What you are asked to do. From the first line to the last, write out the records exactly, leaving the pictures behind.

---------- Material for the task

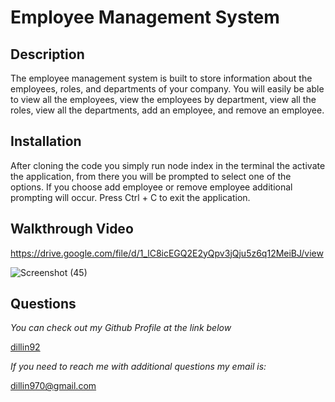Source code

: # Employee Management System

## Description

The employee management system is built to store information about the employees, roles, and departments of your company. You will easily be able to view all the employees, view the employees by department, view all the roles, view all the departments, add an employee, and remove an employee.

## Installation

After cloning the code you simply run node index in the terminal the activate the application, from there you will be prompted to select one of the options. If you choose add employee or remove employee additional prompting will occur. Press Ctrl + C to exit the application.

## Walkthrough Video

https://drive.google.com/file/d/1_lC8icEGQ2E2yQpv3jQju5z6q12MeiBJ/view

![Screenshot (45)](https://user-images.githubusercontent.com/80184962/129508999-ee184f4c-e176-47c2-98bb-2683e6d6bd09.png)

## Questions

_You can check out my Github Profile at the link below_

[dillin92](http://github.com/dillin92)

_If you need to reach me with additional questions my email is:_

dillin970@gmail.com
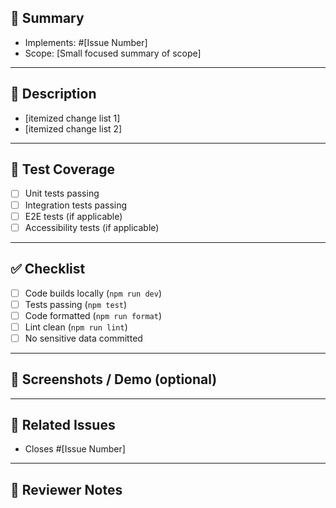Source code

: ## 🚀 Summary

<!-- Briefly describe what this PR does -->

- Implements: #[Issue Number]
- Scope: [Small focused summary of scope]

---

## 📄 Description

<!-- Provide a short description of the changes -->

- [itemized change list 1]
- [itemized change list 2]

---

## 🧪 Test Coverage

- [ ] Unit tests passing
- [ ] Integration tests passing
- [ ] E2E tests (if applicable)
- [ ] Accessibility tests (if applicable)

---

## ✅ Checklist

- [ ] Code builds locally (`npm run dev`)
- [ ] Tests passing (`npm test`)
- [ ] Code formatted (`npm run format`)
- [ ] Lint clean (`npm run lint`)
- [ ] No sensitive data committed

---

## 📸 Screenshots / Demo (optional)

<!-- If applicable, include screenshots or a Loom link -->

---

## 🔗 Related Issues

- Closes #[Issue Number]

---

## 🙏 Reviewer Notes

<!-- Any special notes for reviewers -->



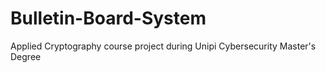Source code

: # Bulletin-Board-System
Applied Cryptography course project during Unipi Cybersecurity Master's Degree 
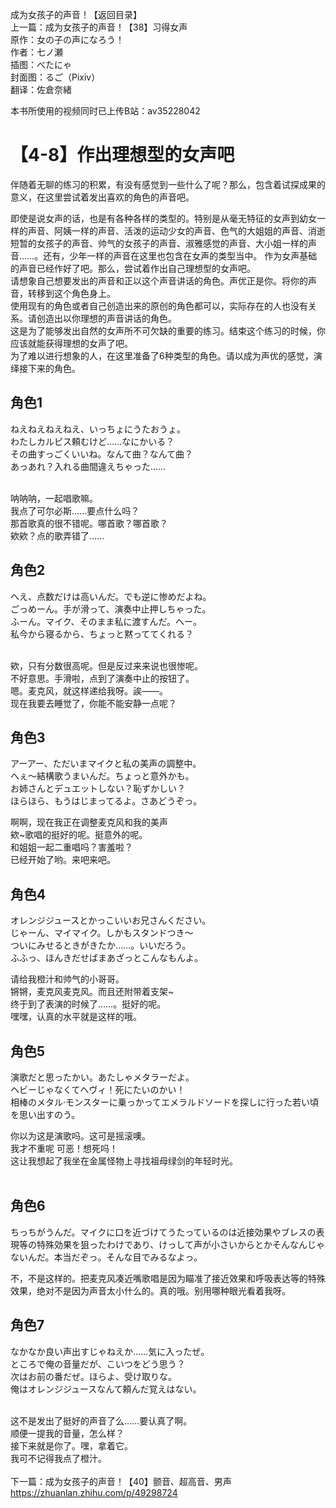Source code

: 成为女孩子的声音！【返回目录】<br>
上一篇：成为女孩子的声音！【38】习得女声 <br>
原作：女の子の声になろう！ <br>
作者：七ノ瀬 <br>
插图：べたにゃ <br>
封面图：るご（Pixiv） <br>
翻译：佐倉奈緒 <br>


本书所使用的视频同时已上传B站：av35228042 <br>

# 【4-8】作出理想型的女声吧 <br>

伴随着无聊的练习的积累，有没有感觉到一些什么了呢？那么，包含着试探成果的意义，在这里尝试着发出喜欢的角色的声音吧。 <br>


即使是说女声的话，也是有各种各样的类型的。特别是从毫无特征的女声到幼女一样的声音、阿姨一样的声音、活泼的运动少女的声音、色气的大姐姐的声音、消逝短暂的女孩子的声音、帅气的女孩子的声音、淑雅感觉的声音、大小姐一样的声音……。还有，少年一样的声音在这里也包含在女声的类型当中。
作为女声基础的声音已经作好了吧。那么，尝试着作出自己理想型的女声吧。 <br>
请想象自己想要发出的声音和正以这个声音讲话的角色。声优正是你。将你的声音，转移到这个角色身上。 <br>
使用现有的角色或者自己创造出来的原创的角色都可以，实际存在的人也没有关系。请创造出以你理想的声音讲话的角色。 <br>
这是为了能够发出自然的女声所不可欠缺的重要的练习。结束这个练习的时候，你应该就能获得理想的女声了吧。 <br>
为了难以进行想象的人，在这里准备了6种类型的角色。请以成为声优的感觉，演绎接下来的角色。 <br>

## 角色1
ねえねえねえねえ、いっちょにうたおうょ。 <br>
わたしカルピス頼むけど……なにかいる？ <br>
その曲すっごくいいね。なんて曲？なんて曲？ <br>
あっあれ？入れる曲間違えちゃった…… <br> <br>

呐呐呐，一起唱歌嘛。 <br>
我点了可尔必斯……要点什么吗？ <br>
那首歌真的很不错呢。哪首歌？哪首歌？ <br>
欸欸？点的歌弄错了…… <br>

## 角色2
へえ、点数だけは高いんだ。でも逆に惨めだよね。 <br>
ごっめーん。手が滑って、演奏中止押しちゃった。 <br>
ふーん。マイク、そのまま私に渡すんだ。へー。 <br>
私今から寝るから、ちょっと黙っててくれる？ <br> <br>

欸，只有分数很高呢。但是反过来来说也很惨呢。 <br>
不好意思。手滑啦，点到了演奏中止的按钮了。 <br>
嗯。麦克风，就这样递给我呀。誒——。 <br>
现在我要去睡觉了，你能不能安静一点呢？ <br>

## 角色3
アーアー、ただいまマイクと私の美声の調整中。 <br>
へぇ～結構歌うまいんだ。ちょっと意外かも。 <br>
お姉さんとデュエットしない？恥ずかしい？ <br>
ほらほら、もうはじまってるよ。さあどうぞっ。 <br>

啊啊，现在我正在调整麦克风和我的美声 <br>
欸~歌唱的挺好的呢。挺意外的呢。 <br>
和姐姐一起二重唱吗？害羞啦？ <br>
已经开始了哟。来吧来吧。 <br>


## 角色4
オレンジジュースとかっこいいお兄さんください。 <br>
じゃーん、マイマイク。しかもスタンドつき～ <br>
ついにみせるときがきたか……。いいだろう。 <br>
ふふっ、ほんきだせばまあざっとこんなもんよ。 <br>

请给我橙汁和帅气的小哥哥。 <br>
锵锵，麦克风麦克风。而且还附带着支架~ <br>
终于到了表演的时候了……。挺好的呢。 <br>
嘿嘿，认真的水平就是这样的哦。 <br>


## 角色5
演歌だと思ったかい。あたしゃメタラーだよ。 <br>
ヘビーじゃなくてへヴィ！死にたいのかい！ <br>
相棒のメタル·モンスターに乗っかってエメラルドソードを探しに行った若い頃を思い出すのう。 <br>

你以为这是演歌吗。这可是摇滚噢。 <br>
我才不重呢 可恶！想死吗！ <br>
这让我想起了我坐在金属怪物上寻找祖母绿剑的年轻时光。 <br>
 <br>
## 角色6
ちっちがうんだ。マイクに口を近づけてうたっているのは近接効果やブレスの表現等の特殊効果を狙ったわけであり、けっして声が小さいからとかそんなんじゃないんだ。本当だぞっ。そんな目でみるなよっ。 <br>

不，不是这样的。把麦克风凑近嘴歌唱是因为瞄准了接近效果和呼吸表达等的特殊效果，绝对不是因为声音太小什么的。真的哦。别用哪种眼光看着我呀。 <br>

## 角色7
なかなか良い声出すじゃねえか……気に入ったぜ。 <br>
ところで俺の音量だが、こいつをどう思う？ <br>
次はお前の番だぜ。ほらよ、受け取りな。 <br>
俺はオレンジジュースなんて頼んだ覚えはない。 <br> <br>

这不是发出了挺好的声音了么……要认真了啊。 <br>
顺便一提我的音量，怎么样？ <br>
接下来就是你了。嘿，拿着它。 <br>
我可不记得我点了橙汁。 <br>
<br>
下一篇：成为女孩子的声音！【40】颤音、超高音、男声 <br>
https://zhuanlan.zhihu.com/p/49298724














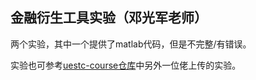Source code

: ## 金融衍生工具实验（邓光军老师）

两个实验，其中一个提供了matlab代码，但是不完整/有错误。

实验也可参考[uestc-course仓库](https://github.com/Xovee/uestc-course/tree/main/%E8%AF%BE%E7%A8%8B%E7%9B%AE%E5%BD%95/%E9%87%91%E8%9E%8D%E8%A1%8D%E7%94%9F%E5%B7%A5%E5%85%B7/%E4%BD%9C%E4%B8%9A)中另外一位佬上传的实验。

--------------------

Answer to this exercise.
Source code

: # Employee Management System

## Description

The employee management system is built to store information about the employees, roles, and departments of your company. You will easily be able to view all the employees, view the employees by department, view all the roles, view all the departments, add an employee, and remove an employee.

## Installation

After cloning the code you simply run node index in the terminal the activate the application, from there you will be prompted to select one of the options. If you choose add employee or remove employee additional prompting will occur. Press Ctrl + C to exit the application.

## Walkthrough Video

https://drive.google.com/file/d/1_lC8icEGQ2E2yQpv3jQju5z6q12MeiBJ/view

![Screenshot (45)](https://user-images.githubusercontent.com/80184962/129508999-ee184f4c-e176-47c2-98bb-2683e6d6bd09.png)

## Questions

_You can check out my Github Profile at the link below_

[dillin92](http://github.com/dillin92)

_If you need to reach me with additional questions my email is:_

dillin970@gmail.com
Source code

: ## 🚀 Summary

<!-- Briefly describe what this PR does -->

- Implements: #[Issue Number]
- Scope: [Small focused summary of scope]

---

## 📄 Description

<!-- Provide a short description of the changes -->

- [itemized change list 1]
- [itemized change list 2]

---

## 🧪 Test Coverage

- [ ] Unit tests passing
- [ ] Integration tests passing
- [ ] E2E tests (if applicable)
- [ ] Accessibility tests (if applicable)

---

## ✅ Checklist

- [ ] Code builds locally (`npm run dev`)
- [ ] Tests passing (`npm test`)
- [ ] Code formatted (`npm run format`)
- [ ] Lint clean (`npm run lint`)
- [ ] No sensitive data committed

---

## 📸 Screenshots / Demo (optional)

<!-- If applicable, include screenshots or a Loom link -->

---

## 🔗 Related Issues

- Closes #[Issue Number]

---

## 🙏 Reviewer Notes

<!-- Any special notes for reviewers -->



Source code

: # Bulletin-Board-System
Applied Cryptography course project during Unipi Cybersecurity Master's Degree 
Source code

: 成为女孩子的声音！【返回目录】<br>
上一篇：成为女孩子的声音！【38】习得女声 <br>
原作：女の子の声になろう！ <br>
作者：七ノ瀬 <br>
插图：べたにゃ <br>
封面图：るご（Pixiv） <br>
翻译：佐倉奈緒 <br>


本书所使用的视频同时已上传B站：av35228042 <br>

# 【4-8】作出理想型的女声吧 <br>

伴随着无聊的练习的积累，有没有感觉到一些什么了呢？那么，包含着试探成果的意义，在这里尝试着发出喜欢的角色的声音吧。 <br>


即使是说女声的话，也是有各种各样的类型的。特别是从毫无特征的女声到幼女一样的声音、阿姨一样的声音、活泼的运动少女的声音、色气的大姐姐的声音、消逝短暂的女孩子的声音、帅气的女孩子的声音、淑雅感觉的声音、大小姐一样的声音……。还有，少年一样的声音在这里也包含在女声的类型当中。
作为女声基础的声音已经作好了吧。那么，尝试着作出自己理想型的女声吧。 <br>
请想象自己想要发出的声音和正以这个声音讲话的角色。声优正是你。将你的声音，转移到这个角色身上。 <br>
使用现有的角色或者自己创造出来的原创的角色都可以，实际存在的人也没有关系。请创造出以你理想的声音讲话的角色。 <br>
这是为了能够发出自然的女声所不可欠缺的重要的练习。结束这个练习的时候，你应该就能获得理想的女声了吧。 <br>
为了难以进行想象的人，在这里准备了6种类型的角色。请以成为声优的感觉，演绎接下来的角色。 <br>

## 角色1
ねえねえねえねえ、いっちょにうたおうょ。 <br>
わたしカルピス頼むけど……なにかいる？ <br>
その曲すっごくいいね。なんて曲？なんて曲？ <br>
あっあれ？入れる曲間違えちゃった…… <br> <br>

呐呐呐，一起唱歌嘛。 <br>
我点了可尔必斯……要点什么吗？ <br>
那首歌真的很不错呢。哪首歌？哪首歌？ <br>
欸欸？点的歌弄错了…… <br>

## 角色2
へえ、点数だけは高いんだ。でも逆に惨めだよね。 <br>
ごっめーん。手が滑って、演奏中止押しちゃった。 <br>
ふーん。マイク、そのまま私に渡すんだ。へー。 <br>
私今から寝るから、ちょっと黙っててくれる？ <br> <br>

欸，只有分数很高呢。但是反过来来说也很惨呢。 <br>
不好意思。手滑啦，点到了演奏中止的按钮了。 <br>
嗯。麦克风，就这样递给我呀。誒——。 <br>
现在我要去睡觉了，你能不能安静一点呢？ <br>

## 角色3
アーアー、ただいまマイクと私の美声の調整中。 <br>
へぇ～結構歌うまいんだ。ちょっと意外かも。 <br>
お姉さんとデュエットしない？恥ずかしい？ <br>
ほらほら、もうはじまってるよ。さあどうぞっ。 <br>

啊啊，现在我正在调整麦克风和我的美声 <br>
欸~歌唱的挺好的呢。挺意外的呢。 <br>
和姐姐一起二重唱吗？害羞啦？ <br>
已经开始了哟。来吧来吧。 <br>


## 角色4
オレンジジュースとかっこいいお兄さんください。 <br>
じゃーん、マイマイク。しかもスタンドつき～ <br>
ついにみせるときがきたか……。いいだろう。 <br>
ふふっ、ほんきだせばまあざっとこんなもんよ。 <br>

请给我橙汁和帅气的小哥哥。 <br>
锵锵，麦克风麦克风。而且还附带着支架~ <br>
终于到了表演的时候了……。挺好的呢。 <br>
嘿嘿，认真的水平就是这样的哦。 <br>


## 角色5
演歌だと思ったかい。あたしゃメタラーだよ。 <br>
ヘビーじゃなくてへヴィ！死にたいのかい！ <br>
相棒のメタル·モンスターに乗っかってエメラルドソードを探しに行った若い頃を思い出すのう。 <br>

你以为这是演歌吗。这可是摇滚噢。 <br>
我才不重呢 可恶！想死吗！ <br>
这让我想起了我坐在金属怪物上寻找祖母绿剑的年轻时光。 <br>
 <br>
## 角色6
ちっちがうんだ。マイクに口を近づけてうたっているのは近接効果やブレスの表現等の特殊効果を狙ったわけであり、けっして声が小さいからとかそんなんじゃないんだ。本当だぞっ。そんな目でみるなよっ。 <br>

不，不是这样的。把麦克风凑近嘴歌唱是因为瞄准了接近效果和呼吸表达等的特殊效果，绝对不是因为声音太小什么的。真的哦。别用哪种眼光看着我呀。 <br>

## 角色7
なかなか良い声出すじゃねえか……気に入ったぜ。 <br>
ところで俺の音量だが、こいつをどう思う？ <br>
次はお前の番だぜ。ほらよ、受け取りな。 <br>
俺はオレンジジュースなんて頼んだ覚えはない。 <br> <br>

这不是发出了挺好的声音了么……要认真了啊。 <br>
顺便一提我的音量，怎么样？ <br>
接下来就是你了。嘿，拿着它。 <br>
我可不记得我点了橙汁。 <br>
<br>
下一篇：成为女孩子的声音！【40】颤音、超高音、男声 <br>
https://zhuanlan.zhihu.com/p/49298724














Source code

: ## 金融衍生工具实验（邓光军老师）

两个实验，其中一个提供了matlab代码，但是不完整/有错误。

实验也可参考[uestc-course仓库](https://github.com/Xovee/uestc-course/tree/main/%E8%AF%BE%E7%A8%8B%E7%9B%AE%E5%BD%95/%E9%87%91%E8%9E%8D%E8%A1%8D%E7%94%9F%E5%B7%A5%E5%85%B7/%E4%BD%9C%E4%B8%9A)中另外一位佬上传的实验。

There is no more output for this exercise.